Another Lennon Inspires Ono's Tour

By Steve Morse
The Boston Globe

(May 8, 1996) - Is it any wonder that Yoko Ono is "a bit scared" about touring again? The woman has been thoroughly pummeled by the media, ever since she became John Lennon's girlfriend and compatriot in the Plastic Ono Band. Surely there should be some statute of limitations on Ono-bashing.

"I wasn't sure if I could do this tour," said Ono from her New York home, prior to resuming her first tour in a decade. She's performing with the backup band IMA, featuring son Sean, now a student at Columbia University.
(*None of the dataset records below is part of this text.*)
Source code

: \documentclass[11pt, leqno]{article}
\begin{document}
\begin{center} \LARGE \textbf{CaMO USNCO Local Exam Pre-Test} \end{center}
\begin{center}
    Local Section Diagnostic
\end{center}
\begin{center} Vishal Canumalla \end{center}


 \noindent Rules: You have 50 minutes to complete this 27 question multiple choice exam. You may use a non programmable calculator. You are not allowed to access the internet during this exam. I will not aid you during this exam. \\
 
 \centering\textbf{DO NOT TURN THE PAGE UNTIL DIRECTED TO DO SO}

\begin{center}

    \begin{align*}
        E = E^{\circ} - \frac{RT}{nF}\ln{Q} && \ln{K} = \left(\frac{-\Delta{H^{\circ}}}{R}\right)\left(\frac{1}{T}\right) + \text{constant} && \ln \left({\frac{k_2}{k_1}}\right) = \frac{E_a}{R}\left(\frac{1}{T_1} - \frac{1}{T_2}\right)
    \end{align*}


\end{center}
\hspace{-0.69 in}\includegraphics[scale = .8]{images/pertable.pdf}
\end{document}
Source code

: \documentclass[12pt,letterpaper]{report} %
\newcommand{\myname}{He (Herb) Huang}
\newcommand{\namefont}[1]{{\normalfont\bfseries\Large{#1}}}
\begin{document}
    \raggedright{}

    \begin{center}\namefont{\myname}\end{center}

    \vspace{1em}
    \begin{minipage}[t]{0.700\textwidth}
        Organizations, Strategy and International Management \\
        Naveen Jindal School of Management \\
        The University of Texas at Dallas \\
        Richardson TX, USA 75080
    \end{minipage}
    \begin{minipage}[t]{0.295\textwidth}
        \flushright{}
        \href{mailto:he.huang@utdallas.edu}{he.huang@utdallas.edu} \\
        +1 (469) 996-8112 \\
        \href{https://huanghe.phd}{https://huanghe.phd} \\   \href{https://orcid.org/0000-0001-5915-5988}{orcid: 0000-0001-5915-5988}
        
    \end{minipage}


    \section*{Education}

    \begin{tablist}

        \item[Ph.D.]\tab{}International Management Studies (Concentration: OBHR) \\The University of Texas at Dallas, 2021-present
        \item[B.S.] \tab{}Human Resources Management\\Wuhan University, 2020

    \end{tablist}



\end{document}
"I was a bit scared to come out, because I remember how it was with the `Starpeace' tour 10 years ago," said Ono. "I remember a full-house show in Berlin and the next morning in the paper was a photo of me standing on stage and there was nobody in the audience. It said, `Yoko looking for the audience.' And I'm thinking, `Why did they take that photo?' At it turns out, it was a sound-check photo. That's really something, isn't it? So I thought, `Are they going to do that to me again?"'

Luckily, Ono has received better treatment this time. "Every show so far, we've gotten a good reception," she said. "So far, so good."

Ono credits Sean for getting her back on the road. They released a well-reviewed disc last fall, "Rising," which had some tender, spoken-word ballads about staying positive in a mad world, but also some punky tracks with wailing, out-there vocal improvisations harking back to the Plastic Ono Band. The disc showed why Ono has been dubbed a punk icon. It deserved the support of a tour, especially since it didn't get much airplay from radio stations that, typically, didn't know what to do with her music.

"Sean and the band really wanted me to go out on tour," said Ono, now 63. "They said `Let's go,' and I said, `Well, OK,' but it turned out to be very OK. And of course I'm a macho mother. I didn't want to say, `No, Mommy is scared.' I didn't want to back out."

Hence, Ono is on her first-ever club tour. "It's been great. When you're in a small space, you communicate better. I remember once seeing Chekhov's `Cherry Orchard' in a small New York theater. When the play was going on, it felt like I was in the same room. It was an incredibly powerful feeling. And that's how I feel when I'm doing this show."


To be honest, Ono never planned to be on tour. "These are just happenings," she said with a chuckle. "It's not like I said in 1995 that I was going to have a record out, and then in 1996 that I was going to tour. It didn't come out that way. It happened in a very coincidental way, which is nice, because I think coincidences are better than planning."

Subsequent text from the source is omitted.